Kahlo was periodically bed-ridden after the accident. As a treatment, doctors would wrap her torso in plaster corsets, which Kahlo would paint. Several of these corsets are included in the exhibition, along with the prosthetic leg Kahlo relied on for the last months of her life, after her own was amputated.
Despite concealing her condition in her dresses at times, Kahlo also shared her pain with the world. The show includes a photograph in which she proudly reveals one of her plaster corsets, as well as a self-portrait in which she’s posed in an elaborate leather orthopedic brace, which is on view in a nearby case. Seeing in real life the very objects that appear in portraits of Kahlo is undoubtedly the highlight of the show.
Nevertheless, the display of these objects has generated controversy. Although Kahlo’s significance as an artist is unassailable, her 21st-century fame is due perhaps in equal measure to her fashion—from her traditional Mexican garb, to her unibrow, to her unconventional embrace of men’s clothing. But does focusing on a woman’s clothes detract from her career as an artist? Would a male artist ever see his clothes and toiletries displayed in a museum retrospective of his work?
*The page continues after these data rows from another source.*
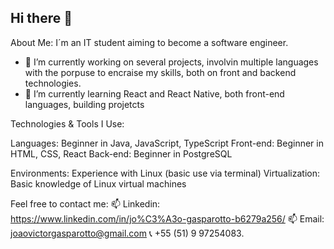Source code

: ## Hi there 👋

About Me:
I´m an IT student aiming to become a software engineer.

- 🔭 I’m currently working on several projects, involvin multiple languages with the porpuse to encraise my skills, both on front and backend technologies.
- 🌱 I’m currently learning React and React Native, both front-end languages, building projetcts 

Technologies & Tools I Use:

Languages: Beginner in Java, JavaScript, TypeScript
Front-end: Beginner in HTML, CSS, React
Back-end: Beginner in PostgreSQL

Environments: Experience with Linux (basic use via terminal)
Virtualization: Basic knowledge of Linux virtual machines

Feel free to contact me:
📫 Linkedin: https://www.linkedin.com/in/jo%C3%A3o-gasparotto-b6279a256/
📫 Email: joaovictorgasparotto@gmail.com
📞 +55 (51) 9 97254083.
“It’s a very legitimate question,” said co-curator Catherine Morris, who works in the museum’s Elizabeth A. Sackler Center for Feminist Art. But she maintains that Kahlo’s self-portraiture benefits from the juxtaposition with her things. “When you have examples of clothing, jewelry, items related to the lived experience of disability that the artist herself painted on, that are included in Kahlo’s paintings and in the photographs that other people took of her, it seems to me it’s a conversation that has to include this kind of source material.”
This approach certainly wouldn’t work for every artist. “I’m not going to do an exhibition of Helen Frankenthaler with her clothes,” said Morris. “But women are often so heavily burdened by their identify in relationship to the way they look and the way they dress. Why not have an exhibition that acknowledges that?”